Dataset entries
+++++

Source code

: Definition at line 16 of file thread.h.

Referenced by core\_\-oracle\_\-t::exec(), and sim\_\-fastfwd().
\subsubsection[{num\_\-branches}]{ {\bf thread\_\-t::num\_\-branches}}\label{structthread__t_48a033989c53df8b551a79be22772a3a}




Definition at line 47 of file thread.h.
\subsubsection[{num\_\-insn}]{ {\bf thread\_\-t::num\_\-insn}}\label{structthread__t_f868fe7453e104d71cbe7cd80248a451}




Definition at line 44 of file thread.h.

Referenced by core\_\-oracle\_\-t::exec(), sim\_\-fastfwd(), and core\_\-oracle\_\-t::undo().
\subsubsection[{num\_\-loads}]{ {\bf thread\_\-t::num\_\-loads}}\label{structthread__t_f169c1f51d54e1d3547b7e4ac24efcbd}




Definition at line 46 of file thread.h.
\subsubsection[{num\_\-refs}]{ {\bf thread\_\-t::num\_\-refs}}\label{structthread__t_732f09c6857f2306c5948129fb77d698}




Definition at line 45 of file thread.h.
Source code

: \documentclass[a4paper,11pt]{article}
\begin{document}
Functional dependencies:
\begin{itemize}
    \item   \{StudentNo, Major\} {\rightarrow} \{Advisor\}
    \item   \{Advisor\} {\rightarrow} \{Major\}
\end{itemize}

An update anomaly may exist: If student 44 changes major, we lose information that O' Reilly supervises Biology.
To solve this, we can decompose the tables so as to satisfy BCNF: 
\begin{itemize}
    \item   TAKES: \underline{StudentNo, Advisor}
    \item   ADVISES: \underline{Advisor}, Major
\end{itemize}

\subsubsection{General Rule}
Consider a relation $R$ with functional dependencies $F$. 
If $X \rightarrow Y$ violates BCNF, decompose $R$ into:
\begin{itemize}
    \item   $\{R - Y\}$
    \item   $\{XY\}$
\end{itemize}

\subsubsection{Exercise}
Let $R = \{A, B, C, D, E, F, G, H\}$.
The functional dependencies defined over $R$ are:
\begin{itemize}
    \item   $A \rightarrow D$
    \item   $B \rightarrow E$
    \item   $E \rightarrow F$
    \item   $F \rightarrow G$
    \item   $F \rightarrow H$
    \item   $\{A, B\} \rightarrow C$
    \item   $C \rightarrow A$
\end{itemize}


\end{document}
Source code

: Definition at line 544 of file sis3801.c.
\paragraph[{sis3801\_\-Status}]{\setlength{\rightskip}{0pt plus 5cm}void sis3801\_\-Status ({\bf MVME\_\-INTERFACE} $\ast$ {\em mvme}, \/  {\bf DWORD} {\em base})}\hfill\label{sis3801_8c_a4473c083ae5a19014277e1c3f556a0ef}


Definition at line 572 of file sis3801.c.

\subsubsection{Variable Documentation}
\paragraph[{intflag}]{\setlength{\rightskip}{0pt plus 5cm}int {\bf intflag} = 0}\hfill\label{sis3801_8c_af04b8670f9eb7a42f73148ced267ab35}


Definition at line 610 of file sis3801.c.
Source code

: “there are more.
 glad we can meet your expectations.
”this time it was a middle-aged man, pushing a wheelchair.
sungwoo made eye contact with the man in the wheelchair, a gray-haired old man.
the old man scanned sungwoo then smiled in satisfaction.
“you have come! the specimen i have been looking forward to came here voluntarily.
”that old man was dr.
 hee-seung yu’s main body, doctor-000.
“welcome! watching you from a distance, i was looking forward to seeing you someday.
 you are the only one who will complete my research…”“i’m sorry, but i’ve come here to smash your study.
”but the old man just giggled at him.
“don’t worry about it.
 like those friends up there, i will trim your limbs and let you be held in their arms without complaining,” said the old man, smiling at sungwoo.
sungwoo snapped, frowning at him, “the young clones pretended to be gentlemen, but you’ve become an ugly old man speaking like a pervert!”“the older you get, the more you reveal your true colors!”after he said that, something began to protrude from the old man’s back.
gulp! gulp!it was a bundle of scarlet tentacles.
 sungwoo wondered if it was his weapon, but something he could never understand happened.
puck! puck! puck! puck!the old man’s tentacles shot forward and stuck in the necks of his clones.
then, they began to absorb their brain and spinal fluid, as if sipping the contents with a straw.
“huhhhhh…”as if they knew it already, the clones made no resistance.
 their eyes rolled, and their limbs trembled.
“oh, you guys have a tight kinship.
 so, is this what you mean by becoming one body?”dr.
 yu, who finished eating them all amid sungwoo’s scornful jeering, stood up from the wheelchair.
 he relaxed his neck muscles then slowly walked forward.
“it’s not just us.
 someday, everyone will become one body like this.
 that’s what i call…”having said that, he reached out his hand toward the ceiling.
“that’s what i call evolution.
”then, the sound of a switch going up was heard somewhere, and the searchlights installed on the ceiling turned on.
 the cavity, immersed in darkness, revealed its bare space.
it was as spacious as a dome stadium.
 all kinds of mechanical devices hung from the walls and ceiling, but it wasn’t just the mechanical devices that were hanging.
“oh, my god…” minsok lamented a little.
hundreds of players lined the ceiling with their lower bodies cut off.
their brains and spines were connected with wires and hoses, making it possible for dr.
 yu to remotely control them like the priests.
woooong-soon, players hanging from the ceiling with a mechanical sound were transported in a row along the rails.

+++++

*Exercise brief:*
Leaving no line out, return the data above verbatim.

*Output of the exercise:*
Source code

: Definition at line 16 of file thread.h.

Referenced by core\_\-oracle\_\-t::exec(), and sim\_\-fastfwd().
\subsubsection[{num\_\-branches}]{ {\bf thread\_\-t::num\_\-branches}}\label{structthread__t_48a033989c53df8b551a79be22772a3a}




Definition at line 47 of file thread.h.
\subsubsection[{num\_\-insn}]{ {\bf thread\_\-t::num\_\-insn}}\label{structthread__t_f868fe7453e104d71cbe7cd80248a451}




Definition at line 44 of file thread.h.

Referenced by core\_\-oracle\_\-t::exec(), sim\_\-fastfwd(), and core\_\-oracle\_\-t::undo().
\subsubsection[{num\_\-loads}]{ {\bf thread\_\-t::num\_\-loads}}\label{structthread__t_f169c1f51d54e1d3547b7e4ac24efcbd}




Definition at line 46 of file thread.h.
\subsubsection[{num\_\-refs}]{ {\bf thread\_\-t::num\_\-refs}}\label{structthread__t_732f09c6857f2306c5948129fb77d698}




Definition at line 45 of file thread.h.
Source code

: \documentclass[a4paper,11pt]{article}
\begin{document}
Functional dependencies:
\begin{itemize}
    \item   \{StudentNo, Major\} {\rightarrow} \{Advisor\}
    \item   \{Advisor\} {\rightarrow} \{Major\}
\end{itemize}

An update anomaly may exist: If student 44 changes major, we lose information that O' Reilly supervises Biology.
To solve this, we can decompose the tables so as to satisfy BCNF: 
\begin{itemize}
    \item   TAKES: \underline{StudentNo, Advisor}
    \item   ADVISES: \underline{Advisor}, Major
\end{itemize}

\subsubsection{General Rule}
Consider a relation $R$ with functional dependencies $F$. 
If $X \rightarrow Y$ violates BCNF, decompose $R$ into:
\begin{itemize}
    \item   $\{R - Y\}$
    \item   $\{XY\}$
\end{itemize}

\subsubsection{Exercise}
Let $R = \{A, B, C, D, E, F, G, H\}$.
The functional dependencies defined over $R$ are:
\begin{itemize}
    \item   $A \rightarrow D$
    \item   $B \rightarrow E$
    \item   $E \rightarrow F$
    \item   $F \rightarrow G$
    \item   $F \rightarrow H$
    \item   $\{A, B\} \rightarrow C$
    \item   $C \rightarrow A$
\end{itemize}


\end{document}
Source code

: Definition at line 544 of file sis3801.c.
\paragraph[{sis3801\_\-Status}]{\setlength{\rightskip}{0pt plus 5cm}void sis3801\_\-Status ({\bf MVME\_\-INTERFACE} $\ast$ {\em mvme}, \/  {\bf DWORD} {\em base})}\hfill\label{sis3801_8c_a4473c083ae5a19014277e1c3f556a0ef}


Definition at line 572 of file sis3801.c.

\subsubsection{Variable Documentation}
\paragraph[{intflag}]{\setlength{\rightskip}{0pt plus 5cm}int {\bf intflag} = 0}\hfill\label{sis3801_8c_af04b8670f9eb7a42f73148ced267ab35}


Definition at line 610 of file sis3801.c.
Source code

: “there are more.
 glad we can meet your expectations.
”this time it was a middle-aged man, pushing a wheelchair.
sungwoo made eye contact with the man in the wheelchair, a gray-haired old man.
the old man scanned sungwoo then smiled in satisfaction.
“you have come! the specimen i have been looking forward to came here voluntarily.
”that old man was dr.
 hee-seung yu’s main body, doctor-000.
“welcome! watching you from a distance, i was looking forward to seeing you someday.
 you are the only one who will complete my research…”“i’m sorry, but i’ve come here to smash your study.
”but the old man just giggled at him.
“don’t worry about it.
 like those friends up there, i will trim your limbs and let you be held in their arms without complaining,” said the old man, smiling at sungwoo.
sungwoo snapped, frowning at him, “the young clones pretended to be gentlemen, but you’ve become an ugly old man speaking like a pervert!”“the older you get, the more you reveal your true colors!”after he said that, something began to protrude from the old man’s back.
gulp! gulp!it was a bundle of scarlet tentacles.
 sungwoo wondered if it was his weapon, but something he could never understand happened.
puck! puck! puck! puck!the old man’s tentacles shot forward and stuck in the necks of his clones.
then, they began to absorb their brain and spinal fluid, as if sipping the contents with a straw.
“huhhhhh…”as if they knew it already, the clones made no resistance.
 their eyes rolled, and their limbs trembled.
“oh, you guys have a tight kinship.
 so, is this what you mean by becoming one body?”dr.
 yu, who finished eating them all amid sungwoo’s scornful jeering, stood up from the wheelchair.
 he relaxed his neck muscles then slowly walked forward.
“it’s not just us.
 someday, everyone will become one body like this.
 that’s what i call…”having said that, he reached out his hand toward the ceiling.
“that’s what i call evolution.
”then, the sound of a switch going up was heard somewhere, and the searchlights installed on the ceiling turned on.
 the cavity, immersed in darkness, revealed its bare space.
it was as spacious as a dome stadium.
 all kinds of mechanical devices hung from the walls and ceiling, but it wasn’t just the mechanical devices that were hanging.
“oh, my god…” minsok lamented a little.
hundreds of players lined the ceiling with their lower bodies cut off.
their brains and spines were connected with wires and hoses, making it possible for dr.
 yu to remotely control them like the priests.
woooong-soon, players hanging from the ceiling with a mechanical sound were transported in a row along the rails.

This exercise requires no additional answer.